Try it: Whenever a line in the records below holds the string "done", copy it out.

─── Information shown

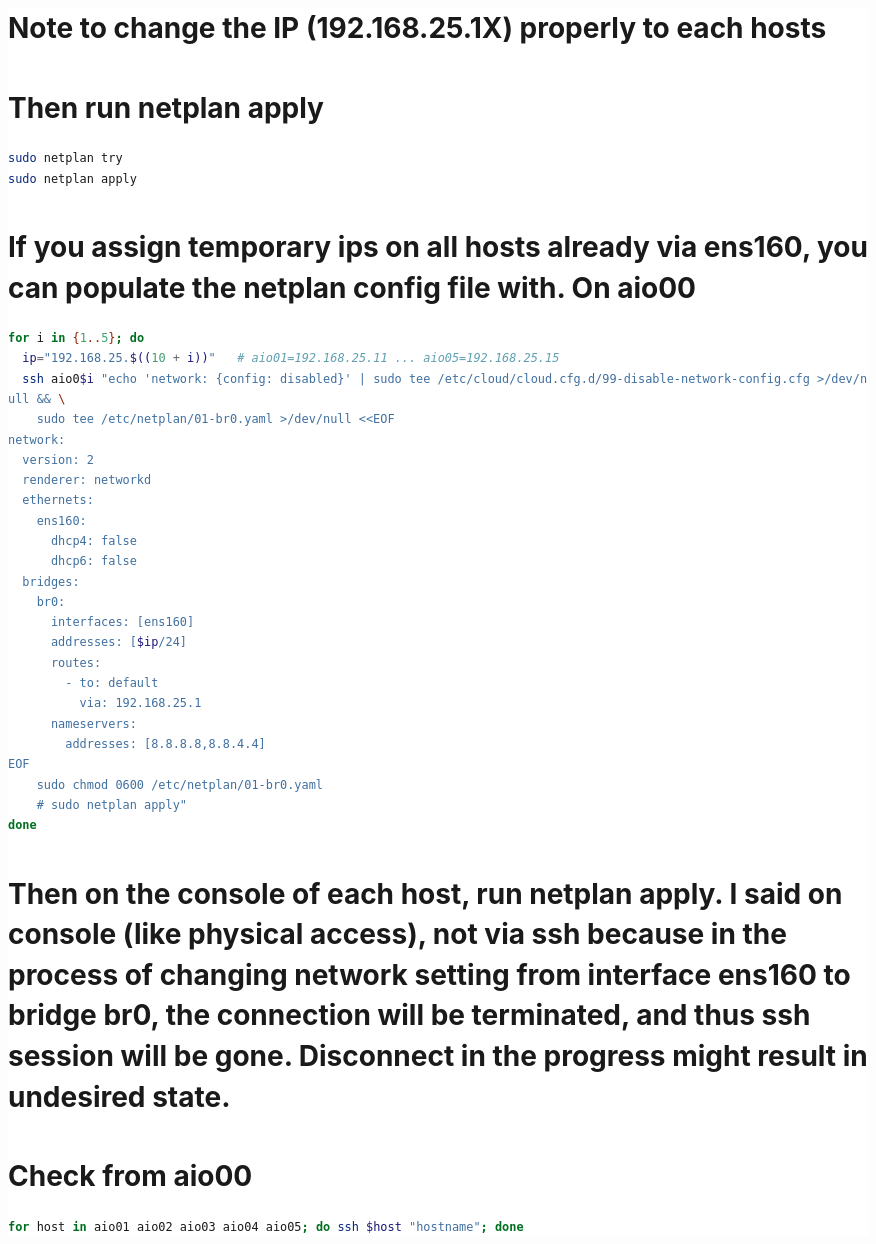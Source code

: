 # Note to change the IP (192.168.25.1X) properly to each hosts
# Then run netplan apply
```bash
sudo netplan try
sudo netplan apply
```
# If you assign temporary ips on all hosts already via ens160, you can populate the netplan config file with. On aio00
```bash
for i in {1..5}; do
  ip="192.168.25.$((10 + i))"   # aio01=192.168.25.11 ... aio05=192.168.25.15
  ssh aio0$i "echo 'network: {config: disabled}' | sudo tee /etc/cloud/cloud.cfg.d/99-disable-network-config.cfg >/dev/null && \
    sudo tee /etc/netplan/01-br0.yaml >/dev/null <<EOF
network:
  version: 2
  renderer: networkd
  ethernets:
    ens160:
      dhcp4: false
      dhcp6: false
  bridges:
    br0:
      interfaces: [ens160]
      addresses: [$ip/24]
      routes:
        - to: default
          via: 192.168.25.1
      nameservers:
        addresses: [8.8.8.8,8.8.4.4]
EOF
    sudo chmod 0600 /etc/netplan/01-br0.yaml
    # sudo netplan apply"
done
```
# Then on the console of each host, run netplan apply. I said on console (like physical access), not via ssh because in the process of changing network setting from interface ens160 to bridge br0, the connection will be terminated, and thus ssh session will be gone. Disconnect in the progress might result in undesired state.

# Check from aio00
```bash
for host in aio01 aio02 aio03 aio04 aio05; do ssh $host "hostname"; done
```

──────
─── Information shown

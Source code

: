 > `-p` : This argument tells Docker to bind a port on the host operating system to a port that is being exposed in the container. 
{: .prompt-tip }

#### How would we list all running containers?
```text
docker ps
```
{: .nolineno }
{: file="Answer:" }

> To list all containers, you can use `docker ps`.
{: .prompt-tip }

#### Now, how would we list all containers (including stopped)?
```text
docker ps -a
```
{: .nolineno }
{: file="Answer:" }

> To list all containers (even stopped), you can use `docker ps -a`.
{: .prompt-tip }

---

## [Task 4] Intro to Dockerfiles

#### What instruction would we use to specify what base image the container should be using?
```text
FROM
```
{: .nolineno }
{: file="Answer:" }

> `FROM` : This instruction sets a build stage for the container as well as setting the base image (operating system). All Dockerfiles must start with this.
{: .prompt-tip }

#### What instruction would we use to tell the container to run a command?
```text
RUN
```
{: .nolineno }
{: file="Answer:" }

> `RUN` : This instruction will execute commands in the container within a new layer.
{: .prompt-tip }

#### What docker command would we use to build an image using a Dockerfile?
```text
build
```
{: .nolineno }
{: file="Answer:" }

──────

Task output:
done
for host in aio01 aio02 aio03 aio04 aio05; do ssh $host "hostname"; done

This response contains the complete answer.